An FMS (Flexible Manufacturing System) is a computer-controlled system consisting of automated workstations linked by a material handling system and capable of processing different jobs simultaneously. The FMS concept evolved in the early 1970s. During the 1980s, there seemed to be general agreement that the use of FMS would spread widely. The general idea is that FMS enable firms to achieve the efficiency of automated, high-volume mass production while retaining the flexibility of low-volume job-shop production. Despite the potential advantages of FMS, their use is spreading somewhat slowly. This is mainly because flexible manufacturing systems have not been as profitable to users as some other innovations (Mansfield, 1993). Technical, organizational, and environmental (changes in the market place) problems have also had a negative impact on the profitability of FMS (Slomp, 1997). The less-than-expected profitability of FMS has negatively affected the imitation rate in industry. It is, however, expected that the majority of firms in the automobile, electric equipment, machinery and aerospace industries in Japan, the United States and Western Europe will install FMS in the course of time.

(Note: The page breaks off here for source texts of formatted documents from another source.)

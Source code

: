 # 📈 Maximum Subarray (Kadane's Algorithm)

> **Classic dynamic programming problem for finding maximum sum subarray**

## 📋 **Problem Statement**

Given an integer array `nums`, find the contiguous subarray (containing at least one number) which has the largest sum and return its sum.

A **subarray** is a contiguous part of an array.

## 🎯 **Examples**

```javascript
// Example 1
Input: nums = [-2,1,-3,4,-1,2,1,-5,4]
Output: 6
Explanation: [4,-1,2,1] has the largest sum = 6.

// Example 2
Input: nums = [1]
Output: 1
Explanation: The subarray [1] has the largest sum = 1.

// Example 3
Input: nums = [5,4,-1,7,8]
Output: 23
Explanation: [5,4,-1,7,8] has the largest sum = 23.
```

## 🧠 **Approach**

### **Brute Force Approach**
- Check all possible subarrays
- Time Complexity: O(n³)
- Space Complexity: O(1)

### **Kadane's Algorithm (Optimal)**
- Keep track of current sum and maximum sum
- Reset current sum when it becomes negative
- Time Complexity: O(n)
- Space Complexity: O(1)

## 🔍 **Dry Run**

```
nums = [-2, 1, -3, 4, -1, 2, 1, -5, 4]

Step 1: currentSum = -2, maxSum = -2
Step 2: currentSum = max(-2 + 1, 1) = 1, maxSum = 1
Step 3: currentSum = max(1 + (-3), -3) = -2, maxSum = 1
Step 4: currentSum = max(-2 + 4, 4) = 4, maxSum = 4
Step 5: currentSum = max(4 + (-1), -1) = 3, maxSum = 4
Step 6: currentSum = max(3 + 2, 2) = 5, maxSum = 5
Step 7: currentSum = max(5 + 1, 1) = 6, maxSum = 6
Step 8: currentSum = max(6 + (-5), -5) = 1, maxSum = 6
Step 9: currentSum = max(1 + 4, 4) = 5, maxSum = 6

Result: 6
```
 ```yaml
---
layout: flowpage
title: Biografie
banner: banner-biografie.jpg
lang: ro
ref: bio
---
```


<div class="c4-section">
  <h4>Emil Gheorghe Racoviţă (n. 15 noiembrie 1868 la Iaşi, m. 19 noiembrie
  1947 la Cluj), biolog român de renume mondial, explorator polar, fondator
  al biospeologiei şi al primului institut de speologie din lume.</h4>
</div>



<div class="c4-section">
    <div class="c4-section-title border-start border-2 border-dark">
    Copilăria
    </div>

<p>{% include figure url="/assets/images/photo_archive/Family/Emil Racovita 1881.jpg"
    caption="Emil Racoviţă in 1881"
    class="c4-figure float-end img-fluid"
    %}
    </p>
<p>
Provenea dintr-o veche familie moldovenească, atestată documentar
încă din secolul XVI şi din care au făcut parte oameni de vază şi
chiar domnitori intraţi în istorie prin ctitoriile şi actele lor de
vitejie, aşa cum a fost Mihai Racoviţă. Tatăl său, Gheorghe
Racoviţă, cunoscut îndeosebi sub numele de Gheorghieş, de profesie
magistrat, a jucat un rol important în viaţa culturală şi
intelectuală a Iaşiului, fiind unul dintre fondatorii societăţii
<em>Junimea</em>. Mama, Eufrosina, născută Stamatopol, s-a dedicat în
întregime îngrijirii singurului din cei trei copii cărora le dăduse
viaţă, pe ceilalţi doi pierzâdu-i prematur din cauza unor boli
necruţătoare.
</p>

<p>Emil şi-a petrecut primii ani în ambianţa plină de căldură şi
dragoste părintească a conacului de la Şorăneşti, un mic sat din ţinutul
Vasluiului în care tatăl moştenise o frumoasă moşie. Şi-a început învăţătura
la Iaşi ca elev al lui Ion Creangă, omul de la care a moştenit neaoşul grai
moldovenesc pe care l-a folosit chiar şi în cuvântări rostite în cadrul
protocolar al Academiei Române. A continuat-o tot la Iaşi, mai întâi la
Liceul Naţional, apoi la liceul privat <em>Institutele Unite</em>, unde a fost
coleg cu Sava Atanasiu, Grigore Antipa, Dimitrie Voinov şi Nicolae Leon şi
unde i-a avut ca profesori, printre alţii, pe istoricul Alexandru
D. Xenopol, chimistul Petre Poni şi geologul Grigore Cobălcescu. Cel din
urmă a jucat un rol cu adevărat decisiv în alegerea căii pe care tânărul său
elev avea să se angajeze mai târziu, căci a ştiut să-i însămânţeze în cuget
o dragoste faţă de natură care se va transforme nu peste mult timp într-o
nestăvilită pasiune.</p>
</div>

Jaikumar (1986), describing application in several countries, found that industry worldwide seems to prefer small FMS with large buffer storages for pallets/products and simple routings of workpieces. Often, the smaller systems offer the advantage of unmanned or lightly manned production for some period of time. The trend towards smaller FMS in the last decade of the 20th century was further stimulated by developments in manufacturing technology. The productivity of Computer Numerical Control (CNC) machines has been increased as a result of more revolutions per minute and improved cutting tools. Furthermore, there is a tendency to integrate more manufacturing techniques into one single machining centre. Apart from these technological changes, the move towards modular components of Computer Integrated Manufacturing (CIM) connected through intelligent (AI) systems also reduces the advantages of large FMS. There is a trend towards intelligent, open, modular, lcw cost systems (Kopacek, 1999).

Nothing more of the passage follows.